Assignment: What is the number of lines below that include "bliki"? Give that number alone.

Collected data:
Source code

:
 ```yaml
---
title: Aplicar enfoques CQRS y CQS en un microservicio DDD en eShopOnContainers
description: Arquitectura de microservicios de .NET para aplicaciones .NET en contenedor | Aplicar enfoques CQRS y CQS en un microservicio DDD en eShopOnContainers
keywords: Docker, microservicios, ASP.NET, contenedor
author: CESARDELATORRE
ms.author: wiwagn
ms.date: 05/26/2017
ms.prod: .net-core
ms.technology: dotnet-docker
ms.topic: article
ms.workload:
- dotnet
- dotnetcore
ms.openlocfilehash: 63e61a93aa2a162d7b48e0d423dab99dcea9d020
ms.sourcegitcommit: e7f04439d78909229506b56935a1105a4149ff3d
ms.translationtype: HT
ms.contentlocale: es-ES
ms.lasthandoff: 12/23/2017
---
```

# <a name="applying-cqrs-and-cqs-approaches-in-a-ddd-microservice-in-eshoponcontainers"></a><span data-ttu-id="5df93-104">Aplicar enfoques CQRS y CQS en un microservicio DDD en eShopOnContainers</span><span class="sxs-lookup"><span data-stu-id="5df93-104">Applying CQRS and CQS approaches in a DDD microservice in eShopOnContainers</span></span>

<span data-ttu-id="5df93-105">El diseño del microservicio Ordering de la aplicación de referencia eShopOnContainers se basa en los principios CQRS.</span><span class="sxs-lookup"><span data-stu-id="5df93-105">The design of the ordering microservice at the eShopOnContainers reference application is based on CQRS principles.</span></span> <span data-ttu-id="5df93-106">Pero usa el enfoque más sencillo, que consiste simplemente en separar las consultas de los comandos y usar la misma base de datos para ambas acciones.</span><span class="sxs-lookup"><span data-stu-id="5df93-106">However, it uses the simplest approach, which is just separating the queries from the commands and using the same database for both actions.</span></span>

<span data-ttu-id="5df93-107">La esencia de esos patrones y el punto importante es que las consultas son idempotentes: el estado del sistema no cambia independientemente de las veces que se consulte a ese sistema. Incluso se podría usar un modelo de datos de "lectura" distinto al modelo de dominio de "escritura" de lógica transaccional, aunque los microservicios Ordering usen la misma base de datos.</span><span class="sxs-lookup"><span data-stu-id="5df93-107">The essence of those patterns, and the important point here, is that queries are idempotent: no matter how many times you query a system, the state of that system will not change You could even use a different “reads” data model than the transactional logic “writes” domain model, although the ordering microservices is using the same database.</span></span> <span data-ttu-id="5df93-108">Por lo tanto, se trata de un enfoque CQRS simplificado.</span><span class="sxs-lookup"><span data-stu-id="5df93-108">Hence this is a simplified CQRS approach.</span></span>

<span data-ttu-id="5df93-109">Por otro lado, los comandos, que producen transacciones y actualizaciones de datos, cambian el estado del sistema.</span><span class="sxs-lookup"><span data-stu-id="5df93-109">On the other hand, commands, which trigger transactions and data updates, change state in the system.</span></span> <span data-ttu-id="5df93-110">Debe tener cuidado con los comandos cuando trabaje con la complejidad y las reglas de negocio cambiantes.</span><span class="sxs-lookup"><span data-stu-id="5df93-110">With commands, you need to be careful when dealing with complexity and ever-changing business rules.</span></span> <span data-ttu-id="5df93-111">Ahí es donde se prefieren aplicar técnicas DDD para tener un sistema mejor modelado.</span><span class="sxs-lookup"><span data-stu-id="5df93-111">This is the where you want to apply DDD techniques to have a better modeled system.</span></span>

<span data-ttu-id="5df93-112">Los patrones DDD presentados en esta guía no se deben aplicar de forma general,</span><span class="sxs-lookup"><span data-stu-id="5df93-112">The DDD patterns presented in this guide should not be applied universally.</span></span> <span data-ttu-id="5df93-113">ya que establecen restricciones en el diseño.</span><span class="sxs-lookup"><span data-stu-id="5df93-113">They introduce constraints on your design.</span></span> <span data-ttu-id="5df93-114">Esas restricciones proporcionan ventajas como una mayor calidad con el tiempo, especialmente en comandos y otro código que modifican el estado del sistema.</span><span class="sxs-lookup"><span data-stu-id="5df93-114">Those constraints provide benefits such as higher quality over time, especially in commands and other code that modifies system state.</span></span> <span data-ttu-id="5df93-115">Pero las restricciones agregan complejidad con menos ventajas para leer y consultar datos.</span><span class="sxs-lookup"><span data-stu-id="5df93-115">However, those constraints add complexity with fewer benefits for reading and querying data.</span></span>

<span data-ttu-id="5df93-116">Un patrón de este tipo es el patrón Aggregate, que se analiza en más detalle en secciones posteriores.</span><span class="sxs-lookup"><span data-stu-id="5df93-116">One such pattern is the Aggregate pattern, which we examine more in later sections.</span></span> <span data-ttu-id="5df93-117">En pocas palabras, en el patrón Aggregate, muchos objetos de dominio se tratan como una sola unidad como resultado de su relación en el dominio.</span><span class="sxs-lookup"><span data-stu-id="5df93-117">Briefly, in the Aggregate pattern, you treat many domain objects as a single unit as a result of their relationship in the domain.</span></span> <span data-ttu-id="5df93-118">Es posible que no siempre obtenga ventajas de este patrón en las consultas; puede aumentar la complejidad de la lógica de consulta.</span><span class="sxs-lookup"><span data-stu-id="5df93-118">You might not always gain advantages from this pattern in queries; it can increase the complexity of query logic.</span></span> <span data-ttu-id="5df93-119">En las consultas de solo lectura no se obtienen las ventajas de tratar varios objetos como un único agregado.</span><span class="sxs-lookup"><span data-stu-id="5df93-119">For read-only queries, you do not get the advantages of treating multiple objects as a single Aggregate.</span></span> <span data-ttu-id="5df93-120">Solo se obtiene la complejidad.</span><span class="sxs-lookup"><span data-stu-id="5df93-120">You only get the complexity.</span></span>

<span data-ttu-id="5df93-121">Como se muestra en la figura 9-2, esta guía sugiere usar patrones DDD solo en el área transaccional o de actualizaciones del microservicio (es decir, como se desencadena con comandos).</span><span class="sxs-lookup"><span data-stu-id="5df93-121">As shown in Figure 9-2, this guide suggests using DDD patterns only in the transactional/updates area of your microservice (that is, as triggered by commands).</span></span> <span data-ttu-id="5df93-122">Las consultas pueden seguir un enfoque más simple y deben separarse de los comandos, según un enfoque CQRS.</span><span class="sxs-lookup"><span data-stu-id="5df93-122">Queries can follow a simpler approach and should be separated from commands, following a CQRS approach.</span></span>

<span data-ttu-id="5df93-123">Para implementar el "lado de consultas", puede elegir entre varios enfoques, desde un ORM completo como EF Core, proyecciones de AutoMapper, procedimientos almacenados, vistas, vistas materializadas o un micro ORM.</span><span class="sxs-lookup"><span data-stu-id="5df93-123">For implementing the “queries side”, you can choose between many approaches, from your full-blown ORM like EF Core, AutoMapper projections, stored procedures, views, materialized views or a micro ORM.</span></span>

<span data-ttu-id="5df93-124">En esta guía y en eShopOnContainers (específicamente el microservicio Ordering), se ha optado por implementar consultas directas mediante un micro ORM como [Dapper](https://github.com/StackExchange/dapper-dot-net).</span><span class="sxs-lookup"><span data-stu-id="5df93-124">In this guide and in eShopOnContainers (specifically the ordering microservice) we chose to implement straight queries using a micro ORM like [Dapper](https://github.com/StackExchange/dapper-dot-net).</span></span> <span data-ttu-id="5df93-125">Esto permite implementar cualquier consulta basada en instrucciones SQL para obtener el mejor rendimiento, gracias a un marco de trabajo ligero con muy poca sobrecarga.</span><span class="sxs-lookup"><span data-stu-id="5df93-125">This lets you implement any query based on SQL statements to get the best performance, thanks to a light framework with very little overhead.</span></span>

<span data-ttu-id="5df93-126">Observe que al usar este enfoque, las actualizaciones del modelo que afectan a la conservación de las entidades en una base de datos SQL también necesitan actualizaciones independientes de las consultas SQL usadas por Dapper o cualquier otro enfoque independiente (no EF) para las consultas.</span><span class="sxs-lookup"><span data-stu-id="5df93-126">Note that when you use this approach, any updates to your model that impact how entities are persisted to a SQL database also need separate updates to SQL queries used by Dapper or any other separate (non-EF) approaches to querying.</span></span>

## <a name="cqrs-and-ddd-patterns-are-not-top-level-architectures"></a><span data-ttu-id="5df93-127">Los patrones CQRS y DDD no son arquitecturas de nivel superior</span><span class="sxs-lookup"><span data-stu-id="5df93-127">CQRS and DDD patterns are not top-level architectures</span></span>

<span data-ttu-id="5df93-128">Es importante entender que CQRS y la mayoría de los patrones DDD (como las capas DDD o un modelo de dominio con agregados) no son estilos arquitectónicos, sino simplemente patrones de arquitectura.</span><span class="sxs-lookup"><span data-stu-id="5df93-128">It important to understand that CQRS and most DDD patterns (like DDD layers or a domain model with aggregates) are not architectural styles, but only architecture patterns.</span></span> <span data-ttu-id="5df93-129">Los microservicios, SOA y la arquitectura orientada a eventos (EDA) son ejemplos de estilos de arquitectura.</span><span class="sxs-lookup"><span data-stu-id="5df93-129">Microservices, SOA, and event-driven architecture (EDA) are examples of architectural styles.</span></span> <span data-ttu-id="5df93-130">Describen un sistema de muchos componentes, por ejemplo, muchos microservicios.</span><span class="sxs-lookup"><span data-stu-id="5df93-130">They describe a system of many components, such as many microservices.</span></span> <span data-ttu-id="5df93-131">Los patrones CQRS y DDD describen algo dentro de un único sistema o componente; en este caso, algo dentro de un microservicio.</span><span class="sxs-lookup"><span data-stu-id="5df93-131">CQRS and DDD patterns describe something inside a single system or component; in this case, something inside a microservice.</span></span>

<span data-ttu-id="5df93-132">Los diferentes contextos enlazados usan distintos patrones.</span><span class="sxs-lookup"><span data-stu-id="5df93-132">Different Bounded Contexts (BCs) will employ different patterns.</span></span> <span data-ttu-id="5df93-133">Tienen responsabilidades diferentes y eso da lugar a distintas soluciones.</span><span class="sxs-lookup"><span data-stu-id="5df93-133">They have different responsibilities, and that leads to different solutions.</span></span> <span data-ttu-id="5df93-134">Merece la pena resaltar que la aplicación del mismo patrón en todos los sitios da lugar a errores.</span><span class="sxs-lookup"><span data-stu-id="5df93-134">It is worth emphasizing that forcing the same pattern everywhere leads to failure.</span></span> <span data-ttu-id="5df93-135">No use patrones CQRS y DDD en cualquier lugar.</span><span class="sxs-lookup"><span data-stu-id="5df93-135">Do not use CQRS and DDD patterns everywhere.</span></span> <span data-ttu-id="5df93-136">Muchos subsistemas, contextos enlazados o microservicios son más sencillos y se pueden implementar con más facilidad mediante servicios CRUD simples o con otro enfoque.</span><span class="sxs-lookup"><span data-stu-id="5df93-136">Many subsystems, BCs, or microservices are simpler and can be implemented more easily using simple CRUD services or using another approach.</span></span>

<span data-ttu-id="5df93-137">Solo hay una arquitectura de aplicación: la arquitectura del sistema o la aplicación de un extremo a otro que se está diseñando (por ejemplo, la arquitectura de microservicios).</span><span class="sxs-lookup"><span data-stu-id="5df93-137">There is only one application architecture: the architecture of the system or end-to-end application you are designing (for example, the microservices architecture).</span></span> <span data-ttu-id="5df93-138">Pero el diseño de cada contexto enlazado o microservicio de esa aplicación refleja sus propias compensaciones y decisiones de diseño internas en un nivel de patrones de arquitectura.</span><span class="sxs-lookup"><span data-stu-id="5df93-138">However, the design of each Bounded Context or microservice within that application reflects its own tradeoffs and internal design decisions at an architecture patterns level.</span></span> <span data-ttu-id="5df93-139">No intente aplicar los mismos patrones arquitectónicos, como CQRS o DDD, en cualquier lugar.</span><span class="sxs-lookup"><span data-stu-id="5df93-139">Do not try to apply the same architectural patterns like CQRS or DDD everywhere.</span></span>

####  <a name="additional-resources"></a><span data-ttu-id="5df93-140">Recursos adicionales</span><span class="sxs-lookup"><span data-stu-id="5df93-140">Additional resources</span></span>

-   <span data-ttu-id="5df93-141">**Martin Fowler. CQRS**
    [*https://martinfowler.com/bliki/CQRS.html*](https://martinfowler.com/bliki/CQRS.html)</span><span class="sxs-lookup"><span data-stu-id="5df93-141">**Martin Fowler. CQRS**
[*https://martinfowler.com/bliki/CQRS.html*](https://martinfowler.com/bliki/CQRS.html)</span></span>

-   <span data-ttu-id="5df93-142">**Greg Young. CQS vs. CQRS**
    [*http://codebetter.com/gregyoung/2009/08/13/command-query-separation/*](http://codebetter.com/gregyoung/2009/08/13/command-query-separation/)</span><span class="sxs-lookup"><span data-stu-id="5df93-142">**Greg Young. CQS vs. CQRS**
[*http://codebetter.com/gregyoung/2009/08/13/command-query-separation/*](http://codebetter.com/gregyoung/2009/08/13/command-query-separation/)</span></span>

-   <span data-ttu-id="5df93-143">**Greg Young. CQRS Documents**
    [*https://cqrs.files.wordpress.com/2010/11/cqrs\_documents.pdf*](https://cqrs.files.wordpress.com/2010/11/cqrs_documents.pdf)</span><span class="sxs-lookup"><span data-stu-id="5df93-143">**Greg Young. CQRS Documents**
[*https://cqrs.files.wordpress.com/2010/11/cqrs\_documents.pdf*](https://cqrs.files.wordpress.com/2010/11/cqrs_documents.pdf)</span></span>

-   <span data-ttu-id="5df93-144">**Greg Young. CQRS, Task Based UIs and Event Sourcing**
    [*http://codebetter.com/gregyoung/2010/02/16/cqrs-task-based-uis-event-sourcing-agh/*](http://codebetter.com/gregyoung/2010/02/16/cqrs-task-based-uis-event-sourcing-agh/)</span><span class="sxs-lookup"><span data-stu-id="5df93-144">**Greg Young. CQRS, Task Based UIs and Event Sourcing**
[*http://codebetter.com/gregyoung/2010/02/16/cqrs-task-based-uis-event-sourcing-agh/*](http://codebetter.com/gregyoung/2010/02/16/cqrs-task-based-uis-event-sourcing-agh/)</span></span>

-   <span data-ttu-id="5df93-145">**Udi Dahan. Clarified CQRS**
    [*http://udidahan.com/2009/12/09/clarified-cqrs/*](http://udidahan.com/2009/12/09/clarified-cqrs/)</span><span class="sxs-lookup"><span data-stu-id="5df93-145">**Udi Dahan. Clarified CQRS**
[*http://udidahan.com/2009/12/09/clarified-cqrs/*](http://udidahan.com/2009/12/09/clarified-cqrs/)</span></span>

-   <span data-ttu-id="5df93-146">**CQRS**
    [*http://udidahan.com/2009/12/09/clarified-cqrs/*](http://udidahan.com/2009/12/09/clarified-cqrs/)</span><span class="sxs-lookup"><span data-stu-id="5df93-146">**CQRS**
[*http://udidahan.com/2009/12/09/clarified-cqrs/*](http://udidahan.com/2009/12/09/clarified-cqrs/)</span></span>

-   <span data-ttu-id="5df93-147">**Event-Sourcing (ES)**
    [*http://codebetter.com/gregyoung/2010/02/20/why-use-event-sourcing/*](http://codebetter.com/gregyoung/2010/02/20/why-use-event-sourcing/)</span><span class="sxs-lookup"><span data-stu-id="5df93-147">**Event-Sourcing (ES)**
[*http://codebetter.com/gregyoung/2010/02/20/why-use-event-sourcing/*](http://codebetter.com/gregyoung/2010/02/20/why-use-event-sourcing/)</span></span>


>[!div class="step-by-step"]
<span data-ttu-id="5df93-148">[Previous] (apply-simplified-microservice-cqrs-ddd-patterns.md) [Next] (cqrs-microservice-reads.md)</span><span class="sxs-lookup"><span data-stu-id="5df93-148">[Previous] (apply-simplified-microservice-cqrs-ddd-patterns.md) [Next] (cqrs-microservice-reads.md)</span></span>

Answer to this problem: 2